Fatta questa premessa, va detto che anche il calendario non sembra stare dalla parte di Netanyahu. L'appello a un cessate il fuoco si sta facendo sempre più strada nella comunità internazionale, per il momento senza scalfire la linea dura di Bibi che nelle ultime ore ha respinto esplicitamente questo tipo di scenario con la stessa formula adottata nelle ultime 72 ore: se non vengono rilasciati gli ostaggi non ci sarà alcuna tregua. E ha aggiunto che lo Stato ebraico si farà carico della «responsabilità generale della sicurezza della Striscia» per un «periodo indefinito». Un quadro, quest'ultimo, di recente già respinto dall'ex premier Ehud Barak - «Anche se raggiungiamo l'obiettivo di rimuovere le infrastrutture di Hamas, e quindi la loro capacità di governare nella Striscia di Gaza, non vogliamo restare lì per i prossimi 10 o 20 anni, quindi chi raccoglierà la torcia da noi?», affermò a Foreign Policy - che è tornato a scandire l'incedere delle lancette in una nuova intervista, questa volta a Politico.

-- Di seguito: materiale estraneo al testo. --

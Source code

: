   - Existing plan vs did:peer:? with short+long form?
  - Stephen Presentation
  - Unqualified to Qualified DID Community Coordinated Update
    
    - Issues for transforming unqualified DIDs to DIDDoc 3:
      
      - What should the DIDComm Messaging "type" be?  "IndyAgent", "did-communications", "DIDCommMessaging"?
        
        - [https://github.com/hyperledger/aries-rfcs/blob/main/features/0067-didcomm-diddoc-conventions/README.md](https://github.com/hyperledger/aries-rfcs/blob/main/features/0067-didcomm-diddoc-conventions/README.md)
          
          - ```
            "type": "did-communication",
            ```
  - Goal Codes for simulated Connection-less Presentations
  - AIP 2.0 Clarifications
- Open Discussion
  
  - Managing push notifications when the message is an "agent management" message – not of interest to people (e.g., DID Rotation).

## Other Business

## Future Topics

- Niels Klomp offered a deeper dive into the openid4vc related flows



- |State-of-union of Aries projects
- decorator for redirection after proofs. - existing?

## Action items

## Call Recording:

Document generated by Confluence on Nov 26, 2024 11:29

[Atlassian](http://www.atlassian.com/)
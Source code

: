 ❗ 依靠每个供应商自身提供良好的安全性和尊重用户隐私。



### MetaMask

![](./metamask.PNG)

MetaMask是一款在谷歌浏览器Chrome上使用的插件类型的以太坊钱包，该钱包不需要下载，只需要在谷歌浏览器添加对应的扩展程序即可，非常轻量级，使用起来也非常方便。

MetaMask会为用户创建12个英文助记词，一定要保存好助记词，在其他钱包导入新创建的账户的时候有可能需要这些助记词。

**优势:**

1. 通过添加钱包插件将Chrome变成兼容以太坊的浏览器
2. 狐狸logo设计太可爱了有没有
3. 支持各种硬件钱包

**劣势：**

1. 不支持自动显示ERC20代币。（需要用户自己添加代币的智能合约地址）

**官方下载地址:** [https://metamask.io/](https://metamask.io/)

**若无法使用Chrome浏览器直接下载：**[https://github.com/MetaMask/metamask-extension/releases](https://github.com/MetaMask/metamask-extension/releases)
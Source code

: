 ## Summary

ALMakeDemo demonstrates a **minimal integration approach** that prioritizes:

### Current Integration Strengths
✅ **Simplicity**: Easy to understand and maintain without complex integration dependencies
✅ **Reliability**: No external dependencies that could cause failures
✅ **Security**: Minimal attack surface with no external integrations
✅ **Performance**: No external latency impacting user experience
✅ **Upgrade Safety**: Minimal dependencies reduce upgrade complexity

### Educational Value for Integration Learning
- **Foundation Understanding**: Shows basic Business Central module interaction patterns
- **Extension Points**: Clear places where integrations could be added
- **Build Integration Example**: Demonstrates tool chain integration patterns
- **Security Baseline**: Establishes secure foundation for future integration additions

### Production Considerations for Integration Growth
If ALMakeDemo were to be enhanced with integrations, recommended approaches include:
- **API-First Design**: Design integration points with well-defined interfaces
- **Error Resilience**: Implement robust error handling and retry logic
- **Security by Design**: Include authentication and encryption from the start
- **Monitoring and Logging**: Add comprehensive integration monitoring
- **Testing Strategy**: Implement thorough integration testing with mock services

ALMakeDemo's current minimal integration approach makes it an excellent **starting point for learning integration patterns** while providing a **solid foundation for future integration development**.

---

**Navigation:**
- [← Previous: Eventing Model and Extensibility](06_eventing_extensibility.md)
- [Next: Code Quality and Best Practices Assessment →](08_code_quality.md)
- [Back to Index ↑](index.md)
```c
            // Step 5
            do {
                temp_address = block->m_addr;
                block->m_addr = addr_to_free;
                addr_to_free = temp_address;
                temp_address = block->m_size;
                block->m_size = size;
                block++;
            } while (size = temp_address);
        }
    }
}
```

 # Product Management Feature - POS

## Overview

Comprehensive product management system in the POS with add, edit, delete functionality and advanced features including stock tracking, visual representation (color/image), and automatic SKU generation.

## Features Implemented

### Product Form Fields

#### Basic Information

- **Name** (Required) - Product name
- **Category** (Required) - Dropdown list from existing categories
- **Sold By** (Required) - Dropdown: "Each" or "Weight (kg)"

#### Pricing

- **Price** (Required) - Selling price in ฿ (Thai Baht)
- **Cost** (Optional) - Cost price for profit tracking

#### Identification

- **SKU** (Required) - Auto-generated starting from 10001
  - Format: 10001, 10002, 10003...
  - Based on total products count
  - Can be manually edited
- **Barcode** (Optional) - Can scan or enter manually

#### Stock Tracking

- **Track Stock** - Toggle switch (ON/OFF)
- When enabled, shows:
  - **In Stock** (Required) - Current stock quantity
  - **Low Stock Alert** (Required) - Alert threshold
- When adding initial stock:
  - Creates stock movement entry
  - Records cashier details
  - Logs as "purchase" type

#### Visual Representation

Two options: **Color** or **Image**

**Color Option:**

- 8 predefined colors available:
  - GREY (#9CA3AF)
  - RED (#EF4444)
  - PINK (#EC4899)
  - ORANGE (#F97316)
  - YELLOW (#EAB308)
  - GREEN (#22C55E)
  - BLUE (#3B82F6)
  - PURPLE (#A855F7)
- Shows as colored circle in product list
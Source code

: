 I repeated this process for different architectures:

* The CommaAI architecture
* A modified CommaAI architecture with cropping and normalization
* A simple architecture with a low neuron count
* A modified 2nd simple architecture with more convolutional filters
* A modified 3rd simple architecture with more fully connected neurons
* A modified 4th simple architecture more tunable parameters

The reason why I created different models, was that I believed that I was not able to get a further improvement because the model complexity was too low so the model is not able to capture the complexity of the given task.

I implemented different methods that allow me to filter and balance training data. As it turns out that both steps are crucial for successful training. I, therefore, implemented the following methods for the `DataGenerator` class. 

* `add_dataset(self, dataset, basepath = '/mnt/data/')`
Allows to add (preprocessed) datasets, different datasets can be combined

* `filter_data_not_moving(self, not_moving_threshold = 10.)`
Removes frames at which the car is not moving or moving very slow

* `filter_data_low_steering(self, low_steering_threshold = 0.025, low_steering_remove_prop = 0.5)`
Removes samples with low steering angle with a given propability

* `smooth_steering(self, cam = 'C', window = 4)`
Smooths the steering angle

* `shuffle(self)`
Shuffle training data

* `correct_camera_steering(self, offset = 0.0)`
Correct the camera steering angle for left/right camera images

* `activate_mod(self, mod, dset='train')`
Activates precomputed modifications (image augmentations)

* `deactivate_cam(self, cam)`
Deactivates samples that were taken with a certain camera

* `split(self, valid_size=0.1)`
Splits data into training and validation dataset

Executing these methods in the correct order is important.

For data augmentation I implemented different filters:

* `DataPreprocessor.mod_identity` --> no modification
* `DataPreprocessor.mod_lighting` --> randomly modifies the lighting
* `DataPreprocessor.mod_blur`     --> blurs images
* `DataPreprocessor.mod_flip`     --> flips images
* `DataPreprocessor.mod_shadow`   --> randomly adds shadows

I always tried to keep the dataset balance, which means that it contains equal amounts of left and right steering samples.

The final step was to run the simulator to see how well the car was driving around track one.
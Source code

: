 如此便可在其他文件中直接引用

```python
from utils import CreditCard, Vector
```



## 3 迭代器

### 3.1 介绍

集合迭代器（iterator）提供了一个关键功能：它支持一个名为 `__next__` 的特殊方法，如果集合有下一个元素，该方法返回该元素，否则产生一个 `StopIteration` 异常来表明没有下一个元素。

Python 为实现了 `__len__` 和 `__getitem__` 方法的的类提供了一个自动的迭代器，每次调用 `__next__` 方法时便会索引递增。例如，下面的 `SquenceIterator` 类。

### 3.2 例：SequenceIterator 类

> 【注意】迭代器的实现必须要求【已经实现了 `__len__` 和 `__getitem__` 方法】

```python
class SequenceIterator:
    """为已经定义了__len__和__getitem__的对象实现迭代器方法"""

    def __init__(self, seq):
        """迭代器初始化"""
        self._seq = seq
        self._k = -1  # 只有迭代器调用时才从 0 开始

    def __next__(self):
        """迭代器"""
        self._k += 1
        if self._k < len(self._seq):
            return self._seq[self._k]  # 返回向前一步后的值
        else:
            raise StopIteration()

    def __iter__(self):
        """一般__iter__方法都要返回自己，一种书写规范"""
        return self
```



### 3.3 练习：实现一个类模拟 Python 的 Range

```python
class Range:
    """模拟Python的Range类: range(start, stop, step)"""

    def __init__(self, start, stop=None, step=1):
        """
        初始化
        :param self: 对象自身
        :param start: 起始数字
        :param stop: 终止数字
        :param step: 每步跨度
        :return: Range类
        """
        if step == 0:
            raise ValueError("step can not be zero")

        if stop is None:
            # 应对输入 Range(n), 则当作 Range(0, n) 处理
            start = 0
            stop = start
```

«La finestra si sta chiudendo. Ed è evidente che, con quest'offensiva, stiamo andando verso una frizione con gli americani. Gli Stati Uniti non possono dettare a Israele quello che deve fare. Ma noi non possiamo ignorarli», sottolinea l'ex generale, che traccia un orizzonte temporale molto vicino. Quanto? «Dovremo scendere a patti con le richieste americane entro due o tre settimane, forse anche meno». E questo anche in virtù del fatto che Washington spedisce quasi 4 miliardi di dollari in aiuti militari allo Stato ebraico ogni anno (nell'ambito di un pacchetto decennale complessivo di assistenza pari a 38 miliardi, siglato dall'allora presidente Barack Obama).

La crescente pressione, tanto su Israele quanto sugli Stati Uniti, si misura ormai in vite umane. Dal 7 ottobre scorso - esattamente un mese fa - giorno degli attacchi di Hamas che hanno ridestato il fuoco della guerra, nella Striscia sono rimaste uccise più di 10'000 persone. Gaza «sta diventando un cimitero di bambini», ha dichiarato il Segretario generale delle Nazioni Unite, Antonio Guterres, lanciando un altro appello per un immediato cessate il fuoco. L'ennesimo. A vuoto.